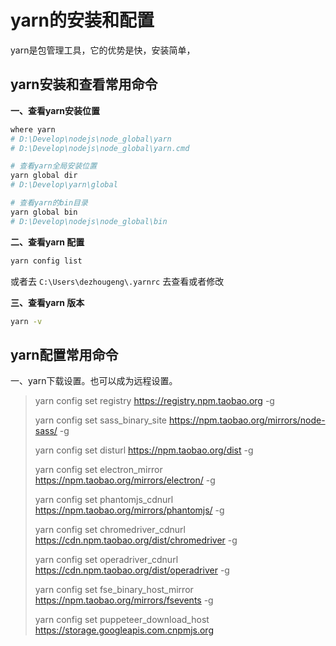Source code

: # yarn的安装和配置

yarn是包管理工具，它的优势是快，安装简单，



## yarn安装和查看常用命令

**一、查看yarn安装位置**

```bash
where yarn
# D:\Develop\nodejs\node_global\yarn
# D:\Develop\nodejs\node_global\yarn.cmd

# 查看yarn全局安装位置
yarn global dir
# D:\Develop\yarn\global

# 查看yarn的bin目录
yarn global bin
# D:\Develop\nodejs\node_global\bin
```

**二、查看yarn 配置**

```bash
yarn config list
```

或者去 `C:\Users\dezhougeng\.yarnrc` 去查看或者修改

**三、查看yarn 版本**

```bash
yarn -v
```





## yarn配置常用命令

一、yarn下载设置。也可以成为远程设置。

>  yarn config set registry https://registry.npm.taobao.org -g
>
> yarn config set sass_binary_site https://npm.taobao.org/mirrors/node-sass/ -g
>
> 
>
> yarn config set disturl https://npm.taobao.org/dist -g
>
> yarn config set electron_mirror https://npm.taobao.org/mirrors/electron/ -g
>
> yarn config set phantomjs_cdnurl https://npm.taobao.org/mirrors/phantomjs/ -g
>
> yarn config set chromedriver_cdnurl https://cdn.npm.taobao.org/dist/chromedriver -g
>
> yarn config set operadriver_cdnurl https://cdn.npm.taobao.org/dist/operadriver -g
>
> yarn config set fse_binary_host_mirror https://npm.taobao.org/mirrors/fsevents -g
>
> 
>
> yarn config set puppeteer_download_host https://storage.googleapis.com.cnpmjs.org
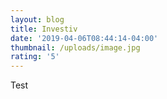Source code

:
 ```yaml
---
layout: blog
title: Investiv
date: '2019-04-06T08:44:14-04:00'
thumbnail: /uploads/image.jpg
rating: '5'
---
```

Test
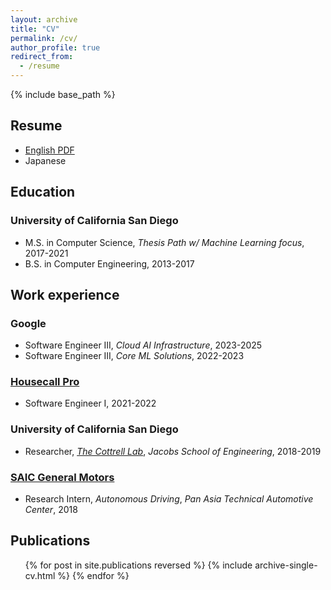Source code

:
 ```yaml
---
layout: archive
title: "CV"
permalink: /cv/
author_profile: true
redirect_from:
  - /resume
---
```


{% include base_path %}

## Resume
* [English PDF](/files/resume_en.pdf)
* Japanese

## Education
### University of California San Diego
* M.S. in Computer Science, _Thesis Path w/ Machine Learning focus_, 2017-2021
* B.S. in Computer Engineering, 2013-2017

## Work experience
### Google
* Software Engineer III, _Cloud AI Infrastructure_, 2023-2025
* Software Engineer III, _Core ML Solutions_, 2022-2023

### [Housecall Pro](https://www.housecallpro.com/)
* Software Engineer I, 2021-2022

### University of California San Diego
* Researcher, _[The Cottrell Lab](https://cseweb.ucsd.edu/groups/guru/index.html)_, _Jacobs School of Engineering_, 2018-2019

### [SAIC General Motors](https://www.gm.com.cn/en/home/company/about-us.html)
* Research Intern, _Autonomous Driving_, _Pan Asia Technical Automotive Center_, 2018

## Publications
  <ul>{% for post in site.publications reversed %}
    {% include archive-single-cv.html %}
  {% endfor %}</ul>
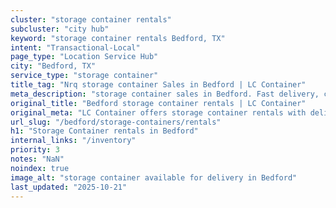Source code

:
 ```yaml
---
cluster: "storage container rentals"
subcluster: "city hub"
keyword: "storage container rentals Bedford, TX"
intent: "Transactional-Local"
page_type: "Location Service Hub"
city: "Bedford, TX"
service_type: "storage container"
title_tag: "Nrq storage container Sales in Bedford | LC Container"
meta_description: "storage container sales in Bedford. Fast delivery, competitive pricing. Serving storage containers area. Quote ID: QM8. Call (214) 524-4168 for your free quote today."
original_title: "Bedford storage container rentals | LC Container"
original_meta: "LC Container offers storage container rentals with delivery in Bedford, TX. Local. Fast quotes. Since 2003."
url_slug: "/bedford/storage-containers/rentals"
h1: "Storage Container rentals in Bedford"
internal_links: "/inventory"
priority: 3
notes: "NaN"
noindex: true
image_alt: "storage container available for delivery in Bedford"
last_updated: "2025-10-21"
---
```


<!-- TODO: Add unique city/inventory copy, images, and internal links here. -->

* * * * * * * * *

### Work item
Within the lines above, find those holding the word "include" and copy them.

### Output of the exercise
{% include base_path %}
    {% include archive-single-cv.html %}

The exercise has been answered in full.